_Collected data:_
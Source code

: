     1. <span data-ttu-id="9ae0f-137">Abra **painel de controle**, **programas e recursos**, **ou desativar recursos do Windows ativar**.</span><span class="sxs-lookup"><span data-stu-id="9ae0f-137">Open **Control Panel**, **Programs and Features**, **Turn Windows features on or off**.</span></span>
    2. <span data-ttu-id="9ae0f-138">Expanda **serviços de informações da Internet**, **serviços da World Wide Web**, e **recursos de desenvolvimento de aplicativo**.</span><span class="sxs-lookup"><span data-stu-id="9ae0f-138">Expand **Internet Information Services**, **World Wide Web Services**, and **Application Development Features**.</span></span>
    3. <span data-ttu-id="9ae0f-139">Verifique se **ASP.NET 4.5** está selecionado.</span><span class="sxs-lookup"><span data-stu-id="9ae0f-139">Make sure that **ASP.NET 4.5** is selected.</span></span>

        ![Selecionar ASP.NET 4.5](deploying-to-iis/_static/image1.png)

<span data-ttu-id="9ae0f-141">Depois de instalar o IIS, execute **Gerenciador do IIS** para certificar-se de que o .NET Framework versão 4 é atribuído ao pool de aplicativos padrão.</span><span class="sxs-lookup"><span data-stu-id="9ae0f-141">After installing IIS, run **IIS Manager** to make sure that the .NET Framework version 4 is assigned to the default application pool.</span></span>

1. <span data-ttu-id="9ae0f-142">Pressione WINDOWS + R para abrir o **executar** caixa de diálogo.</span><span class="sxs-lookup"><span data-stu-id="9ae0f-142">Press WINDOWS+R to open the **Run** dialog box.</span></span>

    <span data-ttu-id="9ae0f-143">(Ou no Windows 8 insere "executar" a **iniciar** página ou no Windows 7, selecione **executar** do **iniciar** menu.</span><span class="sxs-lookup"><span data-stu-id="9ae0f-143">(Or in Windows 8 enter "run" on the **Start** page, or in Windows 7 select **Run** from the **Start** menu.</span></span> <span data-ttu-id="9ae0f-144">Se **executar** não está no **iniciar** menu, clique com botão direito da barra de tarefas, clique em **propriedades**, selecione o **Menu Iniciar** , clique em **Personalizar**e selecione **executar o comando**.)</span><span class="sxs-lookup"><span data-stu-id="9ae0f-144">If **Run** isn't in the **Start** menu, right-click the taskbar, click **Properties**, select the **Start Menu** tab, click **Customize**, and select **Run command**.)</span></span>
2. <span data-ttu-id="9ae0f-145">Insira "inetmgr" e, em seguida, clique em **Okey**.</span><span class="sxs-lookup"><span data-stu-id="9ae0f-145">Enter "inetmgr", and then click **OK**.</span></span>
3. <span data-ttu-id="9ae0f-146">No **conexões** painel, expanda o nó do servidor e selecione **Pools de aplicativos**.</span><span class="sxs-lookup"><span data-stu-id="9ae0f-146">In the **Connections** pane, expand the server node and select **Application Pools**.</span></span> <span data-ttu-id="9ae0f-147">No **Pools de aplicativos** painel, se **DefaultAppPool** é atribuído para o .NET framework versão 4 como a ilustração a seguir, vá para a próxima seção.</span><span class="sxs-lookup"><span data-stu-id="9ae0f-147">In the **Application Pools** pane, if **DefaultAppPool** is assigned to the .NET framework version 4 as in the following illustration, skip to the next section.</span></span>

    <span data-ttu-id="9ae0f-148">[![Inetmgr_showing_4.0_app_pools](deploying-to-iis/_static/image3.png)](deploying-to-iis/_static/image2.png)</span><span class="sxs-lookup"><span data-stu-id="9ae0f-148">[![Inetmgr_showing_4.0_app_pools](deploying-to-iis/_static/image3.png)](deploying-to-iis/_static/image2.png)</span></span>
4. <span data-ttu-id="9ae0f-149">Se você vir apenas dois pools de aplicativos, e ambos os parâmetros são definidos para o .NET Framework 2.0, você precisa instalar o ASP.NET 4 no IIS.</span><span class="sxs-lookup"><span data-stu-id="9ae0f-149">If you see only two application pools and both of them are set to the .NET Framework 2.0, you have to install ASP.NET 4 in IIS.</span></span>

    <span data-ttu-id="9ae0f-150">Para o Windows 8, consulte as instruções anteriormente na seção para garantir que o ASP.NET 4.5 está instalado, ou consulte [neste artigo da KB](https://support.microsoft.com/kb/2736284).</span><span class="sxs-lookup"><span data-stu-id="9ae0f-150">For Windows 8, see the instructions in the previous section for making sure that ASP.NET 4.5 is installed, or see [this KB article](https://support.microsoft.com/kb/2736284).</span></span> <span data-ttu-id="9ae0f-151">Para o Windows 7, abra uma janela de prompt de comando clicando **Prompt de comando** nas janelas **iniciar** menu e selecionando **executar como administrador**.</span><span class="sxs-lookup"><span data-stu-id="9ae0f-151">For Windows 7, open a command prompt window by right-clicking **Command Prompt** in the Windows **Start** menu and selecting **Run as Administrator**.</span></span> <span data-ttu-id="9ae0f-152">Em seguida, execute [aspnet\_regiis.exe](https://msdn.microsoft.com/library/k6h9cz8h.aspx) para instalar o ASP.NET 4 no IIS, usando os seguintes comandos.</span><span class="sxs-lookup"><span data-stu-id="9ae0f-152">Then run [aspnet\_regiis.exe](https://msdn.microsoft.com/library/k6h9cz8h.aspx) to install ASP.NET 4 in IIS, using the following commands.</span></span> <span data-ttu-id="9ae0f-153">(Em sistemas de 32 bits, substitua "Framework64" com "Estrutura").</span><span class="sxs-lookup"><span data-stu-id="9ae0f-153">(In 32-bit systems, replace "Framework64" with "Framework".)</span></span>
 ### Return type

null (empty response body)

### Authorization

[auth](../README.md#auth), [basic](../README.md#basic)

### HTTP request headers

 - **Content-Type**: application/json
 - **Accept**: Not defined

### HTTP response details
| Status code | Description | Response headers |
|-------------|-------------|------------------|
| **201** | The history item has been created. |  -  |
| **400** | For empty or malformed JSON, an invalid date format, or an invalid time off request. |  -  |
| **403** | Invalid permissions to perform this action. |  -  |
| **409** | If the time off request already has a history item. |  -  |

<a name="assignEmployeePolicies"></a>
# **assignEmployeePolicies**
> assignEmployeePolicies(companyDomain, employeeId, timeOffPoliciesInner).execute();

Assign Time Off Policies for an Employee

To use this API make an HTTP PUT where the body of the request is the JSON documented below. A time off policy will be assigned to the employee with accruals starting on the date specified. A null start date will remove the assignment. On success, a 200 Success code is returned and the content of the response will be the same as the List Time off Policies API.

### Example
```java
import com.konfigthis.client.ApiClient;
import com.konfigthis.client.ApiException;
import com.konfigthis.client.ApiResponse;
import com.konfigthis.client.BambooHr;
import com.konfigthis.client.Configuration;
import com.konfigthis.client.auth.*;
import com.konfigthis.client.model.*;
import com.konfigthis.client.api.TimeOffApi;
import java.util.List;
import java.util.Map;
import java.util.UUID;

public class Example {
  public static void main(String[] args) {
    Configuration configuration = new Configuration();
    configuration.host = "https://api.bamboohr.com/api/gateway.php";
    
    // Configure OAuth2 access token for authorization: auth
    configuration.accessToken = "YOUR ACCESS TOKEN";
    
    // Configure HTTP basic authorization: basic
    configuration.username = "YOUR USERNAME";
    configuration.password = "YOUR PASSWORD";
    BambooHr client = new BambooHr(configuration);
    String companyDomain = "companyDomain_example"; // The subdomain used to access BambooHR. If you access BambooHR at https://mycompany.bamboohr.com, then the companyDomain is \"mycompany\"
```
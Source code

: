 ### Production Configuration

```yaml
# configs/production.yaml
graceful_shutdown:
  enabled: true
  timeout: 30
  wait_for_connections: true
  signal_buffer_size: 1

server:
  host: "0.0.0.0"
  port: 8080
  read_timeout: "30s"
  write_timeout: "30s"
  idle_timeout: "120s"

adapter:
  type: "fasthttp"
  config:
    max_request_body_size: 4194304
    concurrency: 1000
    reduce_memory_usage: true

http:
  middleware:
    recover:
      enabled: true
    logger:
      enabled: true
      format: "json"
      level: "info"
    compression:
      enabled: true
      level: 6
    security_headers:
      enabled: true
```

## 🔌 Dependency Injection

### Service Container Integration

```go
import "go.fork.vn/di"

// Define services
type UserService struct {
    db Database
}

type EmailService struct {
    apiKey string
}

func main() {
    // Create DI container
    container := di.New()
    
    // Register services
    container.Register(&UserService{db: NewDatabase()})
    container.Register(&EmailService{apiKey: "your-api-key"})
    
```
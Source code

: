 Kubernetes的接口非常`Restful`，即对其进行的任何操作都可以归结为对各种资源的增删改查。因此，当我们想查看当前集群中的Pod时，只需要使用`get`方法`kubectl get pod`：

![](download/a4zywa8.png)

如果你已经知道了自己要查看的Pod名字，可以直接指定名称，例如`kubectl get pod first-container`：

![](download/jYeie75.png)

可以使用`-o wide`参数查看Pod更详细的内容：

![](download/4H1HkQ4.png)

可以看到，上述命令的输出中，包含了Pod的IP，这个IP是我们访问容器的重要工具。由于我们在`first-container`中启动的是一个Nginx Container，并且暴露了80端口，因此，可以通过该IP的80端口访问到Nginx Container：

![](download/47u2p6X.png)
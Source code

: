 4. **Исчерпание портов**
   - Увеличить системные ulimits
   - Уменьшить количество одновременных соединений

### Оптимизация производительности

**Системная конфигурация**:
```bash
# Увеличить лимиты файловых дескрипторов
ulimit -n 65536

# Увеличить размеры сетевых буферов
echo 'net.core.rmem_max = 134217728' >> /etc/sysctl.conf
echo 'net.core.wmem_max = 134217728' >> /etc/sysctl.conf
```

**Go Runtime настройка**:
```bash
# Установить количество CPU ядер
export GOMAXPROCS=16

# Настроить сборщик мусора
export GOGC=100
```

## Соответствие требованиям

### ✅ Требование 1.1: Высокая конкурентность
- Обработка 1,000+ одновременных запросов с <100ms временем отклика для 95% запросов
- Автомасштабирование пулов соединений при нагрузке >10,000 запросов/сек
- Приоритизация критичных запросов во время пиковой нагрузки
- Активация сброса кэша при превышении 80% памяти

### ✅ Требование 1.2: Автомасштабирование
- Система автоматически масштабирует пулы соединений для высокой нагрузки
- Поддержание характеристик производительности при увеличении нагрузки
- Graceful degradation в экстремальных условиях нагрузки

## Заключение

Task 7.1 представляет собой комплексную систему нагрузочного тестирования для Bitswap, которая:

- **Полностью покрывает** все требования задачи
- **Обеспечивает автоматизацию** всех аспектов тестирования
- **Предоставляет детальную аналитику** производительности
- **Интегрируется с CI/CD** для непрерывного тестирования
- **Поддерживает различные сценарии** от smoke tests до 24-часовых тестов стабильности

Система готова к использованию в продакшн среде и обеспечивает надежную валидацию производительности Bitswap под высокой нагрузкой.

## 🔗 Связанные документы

_EXERCISE GOAL:_ Each line of the entries above that contains "количество" is to be copied.

_TASK RESULT:_
   - Уменьшить количество одновременных соединений
# Установить количество CPU ядер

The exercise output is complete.